Trailing 10-7 and still shaking off the shock after being one out away from a 7-5 win, Schellenbarger walked to start their last chance effort. Then Deacon Dietz singled behind him. It was the fourth time Dietz had been on base on the evening.
Swanson then came through, dumping in a single to right that plated Schellenbarger from second. A subsequent wild pitch got Dietz across and cut Aloha’s lead to just one run at 10-9.
One out later, Seth Volsky was grazed with a fastball with one out to reach base before Kellen Desbiens flew out to right. Three heavy fastballs from Aloha closer Preston Sheets later and the umpire was pulling the string while the Warriors walked away happy.

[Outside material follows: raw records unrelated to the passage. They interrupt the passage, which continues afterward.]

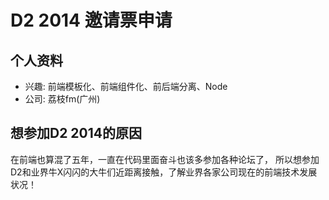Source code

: # D2 2014 邀请票申请

## 个人资料

- 兴趣: 前端模板化、前端组件化、前后端分离、Node
- 公司: 荔枝fm(广州)

## 想参加D2 2014的原因

在前端也算混了五年，一直在代码里面奋斗也该多参加各种论坛了，
所以想参加D2和业界牛X闪闪的大牛们近距离接触，了解业界各家公司现在的前端技术发展状况！
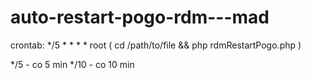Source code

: # auto-restart-pogo-rdm---mad

crontab:
*/5 *	* * *	root    ( cd /path/to/file && php rdmRestartPogo.php )

*/5 - co 5 min 
*/10 - co 10 min 
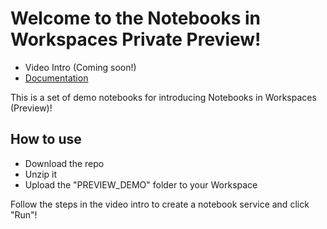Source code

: # Welcome to the Notebooks in Workspaces Private Preview!

- Video Intro (Coming soon!)
- [Documentation](https://docs.snowflake.com/LIMITEDACCESS/notebooks-in-workspaces)

This is a set of demo notebooks for introducing Notebooks in Workspaces (Preview)!
## How to use
- Download the repo
- Unzip it
- Upload the "PREVIEW_DEMO" folder to your Workspace

Follow the steps in the video intro to create a notebook service and click "Run"!

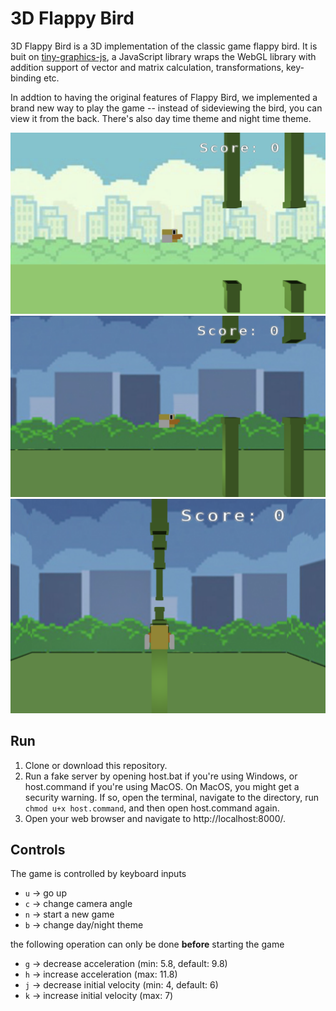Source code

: # 3D Flappy Bird
 3D Flappy Bird is a 3D implementation of the classic game flappy bird. It is buit on [tiny-graphics-js](https://github.com/encyclopedia-of-code/tiny-graphics-js), a JavaScript library wraps the WebGL library with addition support of vector and matrix calculation, transformations, key-binding etc.

 In addtion to having the original features of Flappy Bird, we implemented a brand new way to play the game -- instead of sideviewing the bird, you can view it from the back. There's also day time theme and night time theme.

<img src=".github/img/gameplay.png" width="550">
<img src=".github/img/night_theme.png" width="550">
<img src=".github/img/back.png" width="550">

 ## Run
1. Clone or download this repository.
2. Run a fake server by opening host.bat if you're using Windows, or host.command if you're using MacOS. On MacOS, you might get a security warning. If so, open the terminal, navigate to the directory, run `chmod u+x host.command`, and then open host.command again.
3. Open your web browser and navigate to http://localhost:8000/. 

## Controls
The game is controlled by keyboard inputs
- `u` -> go up
- `c` -> change camera angle
- `n` -> start a new game
- `b` -> change day/night theme

the following operation can only be done **before** starting the game
- `g` -> decrease acceleration (min: 5.8, default: 9.8)
- `h` -> increase acceleration (max: 11.8)
- `j` -> decrease initial velocity (min: 4, default: 6)
- `k` -> increase initial velocity (max: 7)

Kelso was left to lick its wounds, which were ultimately minor.
“I’ve never seen our team walk that many guys,” Foden said with a chuckle. “It happens. It’s one game. I mean, I think we’ve dropped five out of 15 this year. It’s a learning experience. Hopefully they can take care of it a little bit. Sort of a mental error there in the last inning throwing to first base. There’s definitely a couple miscues where we had plays on and guys were asleep or not 100 percent into it. And that’s just gonna come with practice.”
Kelso Premier will host Lower Columbia Baseball Club in a pair of nine-inning games on Wednesday and Friday. Both contests set to start at 6 p.m. at Rister Stadium.